'Dreamland' paints a haunting picture of heroin in America

'Dreamland' by Sam Quinones
'Dreamland' by Sam Quinones
Courtesy of publisher

Every week, The Thread recommends a book that offers a fresh perspective on the news.

I was halfway through Sam Quinones's stunning book, "Dreamland," when President Obama flew to Atlanta to declare his support for more comprehensive addiction treatment.

Drug overdose-related deaths have been rising, and the abuse of opioids is widespread. In 2014, 47,055 people died from overdoses in the U.S. — the highest number on record.

Quinones knows the story well. As he chronicles the explosion of prescription drug abuse, and how it so often leads to heroin abuse, he writes that its victims were "the daughters of preachers, the sons of cops and doctors ... the children of contractors and teachers and business owners and bankers."

"Dreamland" is extraordinary for its scope and depth.

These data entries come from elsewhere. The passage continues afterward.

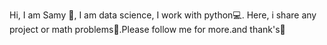  Hi, I am Samy 👋, I am data science, I work with python💻. Here, i share any project or math problems💯.Please follow me for more.and thank's🩷

<!---
Sami11P/Sami11P is a ✨ special ✨ repository because its `README.md` (this file) appears on your GitHub profile.
You can click the Preview link to take a look at your changes.
--->
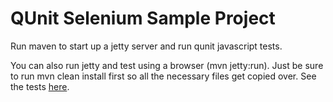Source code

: QUnit Selenium Sample Project
=============================

Run maven to start up a jetty server and run qunit javascript tests.

You can also run jetty and test using a browser (mvn jetty:run). Just be
sure to run mvn clean install first so all the necessary files get
copied over. See the tests [here](http://localhost:8080/validation.html).
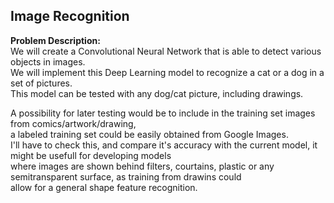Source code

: ## Image Recognition

**Problem Description:**<br>
We will create a Convolutional Neural Network that is able to detect various objects in images.<br> 
We will implement this Deep Learning model to recognize a cat or a dog in a set of pictures.<br>
This model can be tested with any dog/cat picture, including drawings.

A possibility for later testing would be to include in the training set images from comics/artwork/drawing, <br>
a labeled training set could be easily obtained from Google Images. <br>
I'll have to check this, and compare it's accuracy with the current model, it might be usefull for developing models<br>
where images are shown behind filters, courtains, plastic or any semitransparent surface, as training from drawins could<br>
allow for a general shape feature recognition.
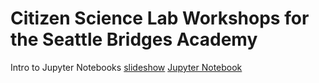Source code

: # Citizen Science Lab Workshops for the Seattle Bridges Academy
Intro to Jupyter Notebooks [slideshow](https://github.com/chandrunarayan/sciencelab/blob/gh-pages/SBA%20-%20Citizen%20Science%20Workshop%20_v1.pdf) [Jupyter Notebook](https://sciencelabbridges.com/hub/user-redirect/git-pull?repo=https%3A%2F%2Fgithub.com%2Fchandrunarayan%2Fsciencelab&branch=gh-pages&urlpath=lab%2Ftree%2Fsciencelab%2Fintro_to_jupyter%2Fintro_to_jupyter.ipynb)

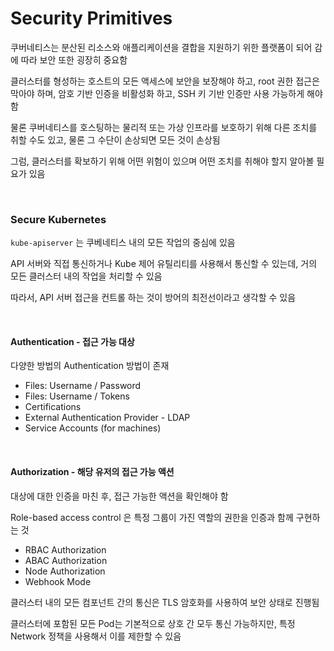 # Security Primitives

쿠버네티스는 분산된 리소스와 애플리케이션을 결합을 지원하기 위한 플랫폼이 되어 감에 따라 보안 또한 굉장히 중요함

클러스터를 형성하는 호스트의 모든 액세스에 보안을 보장해야 하고, 
root 권한 접근은 막아야 하며,
암호 기반 인증을 비활성화 하고,
SSH 키 기반 인증만 사용 가능하게 해야함

물론 쿠버네티스를 호스팅하는 물리적 또는 가상 인프라를 보호하기 위해 다른 조치를 취할 수도 있고,
물론 그 수단이 손상되면 모든 것이 손상됨

그럼, 클러스터를 확보하기 위해 어떤 위험이 있으며 어떤 조치를 취해야 할지 알아볼 필요가 있음

<br/>

### Secure Kubernetes

`kube-apiserver` 는 쿠베네티스 내의 모든 작업의 중심에 있음

API 서버와 직접 통신하거나 Kube 제어 유틸리티를 사용해서 통신할 수 있는데,
거의 모든 클러스터 내의 작업을 처리할 수 있음

따라서, API 서버 접근을 컨트롤 하는 것이 방어의 최전선이라고 생각할 수 있음

<br/>

#### Authentication - 접근 가능 대상

다양한 방법의 Authentication 방법이 존재

- Files: Username / Password
- Files: Username / Tokens
- Certifications
- External Authentication Provider - LDAP
- Service Accounts (for machines)

<br/>

#### Authorization - 해당 유저의 접근 가능 액션

대상에 대한 인증을 마친 후, 접근 가능한 액션을 확인해야 함 

Role-based access control 은 특정 그룹이 가진 역할의 권한을 인증과 함께 구현하는 것  

- RBAC Authorization
- ABAC Authorization
- Node Authorization
- Webhook Mode



클러스터 내의 모든 컴포넌트 간의 통신은 TLS 암호화를 사용하여 보안 상태로 진행됨

클러스터에 포함된 모든 Pod는 기본적으로 상호 간 모두 통신 가능하지만, 특정 Network 정책을 사용해서 이를 제한할 수 있음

Quinones takes us to a small town in Mexico that sends its sons north to deal heroin, and to cities like Portland, Ore.; Salt Lake City; Columbus, Ohio; and Minneapolis that seem to have an unquenchable thirst for it.

Quinones doesn't let prescription drugs companies or "pill mill" doctors off the hook, either.

I'm looking forward to interviewing Quinones on April 28, and digging further into this pressing issue.